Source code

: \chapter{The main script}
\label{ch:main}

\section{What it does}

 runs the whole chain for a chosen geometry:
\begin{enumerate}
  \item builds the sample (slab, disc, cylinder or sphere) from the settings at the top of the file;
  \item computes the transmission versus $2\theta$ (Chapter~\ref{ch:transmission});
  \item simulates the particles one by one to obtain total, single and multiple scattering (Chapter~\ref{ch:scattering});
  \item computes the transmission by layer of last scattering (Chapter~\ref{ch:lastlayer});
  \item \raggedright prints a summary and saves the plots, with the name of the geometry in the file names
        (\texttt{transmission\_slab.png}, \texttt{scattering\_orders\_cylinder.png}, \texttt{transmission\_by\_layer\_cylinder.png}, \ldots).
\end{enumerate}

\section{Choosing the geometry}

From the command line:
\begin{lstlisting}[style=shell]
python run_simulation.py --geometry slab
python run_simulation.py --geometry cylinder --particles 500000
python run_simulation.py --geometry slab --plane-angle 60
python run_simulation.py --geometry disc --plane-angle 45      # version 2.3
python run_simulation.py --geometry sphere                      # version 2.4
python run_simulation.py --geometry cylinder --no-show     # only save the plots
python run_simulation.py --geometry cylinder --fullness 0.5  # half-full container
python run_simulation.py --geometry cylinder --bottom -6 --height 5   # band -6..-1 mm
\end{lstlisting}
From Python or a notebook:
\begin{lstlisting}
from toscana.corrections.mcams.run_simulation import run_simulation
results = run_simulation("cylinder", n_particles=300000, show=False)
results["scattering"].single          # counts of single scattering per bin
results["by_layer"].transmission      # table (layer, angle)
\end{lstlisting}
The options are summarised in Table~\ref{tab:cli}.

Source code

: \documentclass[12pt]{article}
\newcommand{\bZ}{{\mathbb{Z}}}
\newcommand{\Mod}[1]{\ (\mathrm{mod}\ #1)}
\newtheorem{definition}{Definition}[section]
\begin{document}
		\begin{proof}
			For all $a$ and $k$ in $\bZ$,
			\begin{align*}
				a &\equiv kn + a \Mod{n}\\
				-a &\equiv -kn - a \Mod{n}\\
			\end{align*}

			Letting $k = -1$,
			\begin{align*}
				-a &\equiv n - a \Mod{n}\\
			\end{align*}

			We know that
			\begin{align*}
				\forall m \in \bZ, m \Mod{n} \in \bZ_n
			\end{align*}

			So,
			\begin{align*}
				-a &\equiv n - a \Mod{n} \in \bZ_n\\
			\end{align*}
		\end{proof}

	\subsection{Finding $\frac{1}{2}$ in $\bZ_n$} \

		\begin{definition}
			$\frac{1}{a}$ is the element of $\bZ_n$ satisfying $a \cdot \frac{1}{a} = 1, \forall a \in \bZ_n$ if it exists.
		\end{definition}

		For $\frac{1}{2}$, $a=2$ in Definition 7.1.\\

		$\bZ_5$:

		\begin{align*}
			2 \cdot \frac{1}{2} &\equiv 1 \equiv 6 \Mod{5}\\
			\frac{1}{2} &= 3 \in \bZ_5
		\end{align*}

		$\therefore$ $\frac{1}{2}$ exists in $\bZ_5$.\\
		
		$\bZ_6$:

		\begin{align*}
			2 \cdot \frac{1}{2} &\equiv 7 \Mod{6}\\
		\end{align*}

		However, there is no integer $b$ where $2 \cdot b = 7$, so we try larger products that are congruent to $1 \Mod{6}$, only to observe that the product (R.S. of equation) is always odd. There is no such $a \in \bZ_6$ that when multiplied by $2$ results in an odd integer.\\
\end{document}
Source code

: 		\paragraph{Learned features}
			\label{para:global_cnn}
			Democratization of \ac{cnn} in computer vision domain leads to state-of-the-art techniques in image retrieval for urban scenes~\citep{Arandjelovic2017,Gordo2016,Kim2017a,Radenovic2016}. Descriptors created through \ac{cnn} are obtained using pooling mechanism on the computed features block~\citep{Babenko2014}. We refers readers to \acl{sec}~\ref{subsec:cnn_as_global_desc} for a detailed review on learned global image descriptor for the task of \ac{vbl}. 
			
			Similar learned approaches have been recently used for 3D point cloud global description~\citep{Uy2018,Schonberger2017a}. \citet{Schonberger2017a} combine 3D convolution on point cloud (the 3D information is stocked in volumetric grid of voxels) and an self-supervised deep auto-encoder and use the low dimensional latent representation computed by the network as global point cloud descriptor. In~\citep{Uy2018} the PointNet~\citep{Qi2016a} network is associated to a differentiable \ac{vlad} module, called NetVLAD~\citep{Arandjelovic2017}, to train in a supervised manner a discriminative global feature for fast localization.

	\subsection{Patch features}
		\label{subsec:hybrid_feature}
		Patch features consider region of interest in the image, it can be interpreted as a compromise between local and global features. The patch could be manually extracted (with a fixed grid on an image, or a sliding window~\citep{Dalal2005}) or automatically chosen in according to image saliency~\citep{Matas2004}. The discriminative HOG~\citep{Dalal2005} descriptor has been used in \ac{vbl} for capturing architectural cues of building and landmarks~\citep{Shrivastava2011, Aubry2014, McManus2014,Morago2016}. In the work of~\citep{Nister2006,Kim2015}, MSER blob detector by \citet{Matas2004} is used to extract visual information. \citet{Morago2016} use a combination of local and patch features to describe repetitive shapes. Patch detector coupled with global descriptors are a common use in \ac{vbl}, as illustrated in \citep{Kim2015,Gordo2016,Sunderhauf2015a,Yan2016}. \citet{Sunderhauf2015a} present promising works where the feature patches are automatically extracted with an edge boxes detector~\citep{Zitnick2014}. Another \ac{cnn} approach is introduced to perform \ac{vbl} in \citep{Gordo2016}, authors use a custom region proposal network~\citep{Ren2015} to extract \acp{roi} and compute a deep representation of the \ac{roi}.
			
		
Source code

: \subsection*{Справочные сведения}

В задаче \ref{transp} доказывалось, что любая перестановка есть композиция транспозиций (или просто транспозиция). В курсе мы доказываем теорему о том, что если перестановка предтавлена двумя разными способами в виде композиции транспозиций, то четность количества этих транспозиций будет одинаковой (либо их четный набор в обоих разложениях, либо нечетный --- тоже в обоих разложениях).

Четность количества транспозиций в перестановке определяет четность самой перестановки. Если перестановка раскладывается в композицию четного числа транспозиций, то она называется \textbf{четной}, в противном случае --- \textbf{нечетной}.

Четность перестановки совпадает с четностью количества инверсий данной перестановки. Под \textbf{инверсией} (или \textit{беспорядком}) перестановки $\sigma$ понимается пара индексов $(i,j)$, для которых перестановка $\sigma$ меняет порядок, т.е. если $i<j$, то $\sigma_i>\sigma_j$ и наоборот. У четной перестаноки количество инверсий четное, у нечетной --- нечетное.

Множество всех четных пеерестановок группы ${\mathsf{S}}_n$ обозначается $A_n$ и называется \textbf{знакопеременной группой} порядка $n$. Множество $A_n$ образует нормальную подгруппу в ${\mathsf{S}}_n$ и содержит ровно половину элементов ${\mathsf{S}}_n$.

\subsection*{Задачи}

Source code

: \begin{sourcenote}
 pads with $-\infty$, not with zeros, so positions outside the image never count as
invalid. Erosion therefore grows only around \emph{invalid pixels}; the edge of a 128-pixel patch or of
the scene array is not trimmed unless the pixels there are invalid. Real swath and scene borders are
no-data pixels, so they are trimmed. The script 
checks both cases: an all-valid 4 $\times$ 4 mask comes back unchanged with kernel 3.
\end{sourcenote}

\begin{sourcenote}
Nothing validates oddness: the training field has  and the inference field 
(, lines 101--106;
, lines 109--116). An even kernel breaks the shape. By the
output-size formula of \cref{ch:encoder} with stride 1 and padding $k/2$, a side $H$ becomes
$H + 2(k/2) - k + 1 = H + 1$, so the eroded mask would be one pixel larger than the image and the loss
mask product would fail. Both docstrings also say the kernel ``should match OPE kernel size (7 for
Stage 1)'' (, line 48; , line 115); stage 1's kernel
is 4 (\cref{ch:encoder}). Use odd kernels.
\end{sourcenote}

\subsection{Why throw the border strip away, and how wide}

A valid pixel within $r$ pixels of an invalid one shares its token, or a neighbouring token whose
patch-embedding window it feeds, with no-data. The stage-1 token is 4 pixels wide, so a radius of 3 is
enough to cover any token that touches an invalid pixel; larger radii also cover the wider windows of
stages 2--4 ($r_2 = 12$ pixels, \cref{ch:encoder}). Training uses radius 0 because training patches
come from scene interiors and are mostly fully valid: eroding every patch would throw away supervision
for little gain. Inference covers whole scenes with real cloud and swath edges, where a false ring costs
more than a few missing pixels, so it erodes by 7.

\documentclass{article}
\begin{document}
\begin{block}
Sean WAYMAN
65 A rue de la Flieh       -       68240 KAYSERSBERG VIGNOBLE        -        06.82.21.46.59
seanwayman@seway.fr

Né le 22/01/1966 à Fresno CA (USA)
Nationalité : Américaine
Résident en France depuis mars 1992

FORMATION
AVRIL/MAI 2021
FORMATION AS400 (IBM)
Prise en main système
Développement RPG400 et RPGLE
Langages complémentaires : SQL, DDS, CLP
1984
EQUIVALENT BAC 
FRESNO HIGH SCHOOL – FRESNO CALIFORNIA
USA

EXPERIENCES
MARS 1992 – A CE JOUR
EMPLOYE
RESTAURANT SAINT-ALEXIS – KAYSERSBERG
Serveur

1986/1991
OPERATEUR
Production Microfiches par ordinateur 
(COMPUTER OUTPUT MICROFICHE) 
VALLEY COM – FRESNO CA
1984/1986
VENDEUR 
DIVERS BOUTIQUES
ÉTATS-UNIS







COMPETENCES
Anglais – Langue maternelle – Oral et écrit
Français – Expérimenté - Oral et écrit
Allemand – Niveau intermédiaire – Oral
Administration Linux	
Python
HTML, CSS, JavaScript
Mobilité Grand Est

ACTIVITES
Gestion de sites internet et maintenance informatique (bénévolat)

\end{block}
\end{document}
══════════════════════════════
Assignment: From the records above, repeat exactly the lines from the one with "Sean WAYMAN" through the one with "Développement RPG400 et RPGLE", both included.

Exercise result:
Sean WAYMAN
65 A rue de la Flieh       -       68240 KAYSERSBERG VIGNOBLE        -        06.82.21.46.59
seanwayman@seway.fr

Né le 22/01/1966 à Fresno CA (USA)
Nationalité : Américaine
Résident en France depuis mars 1992

FORMATION
AVRIL/MAI 2021
FORMATION AS400 (IBM)
Prise en main système
Développement RPG400 et RPGLE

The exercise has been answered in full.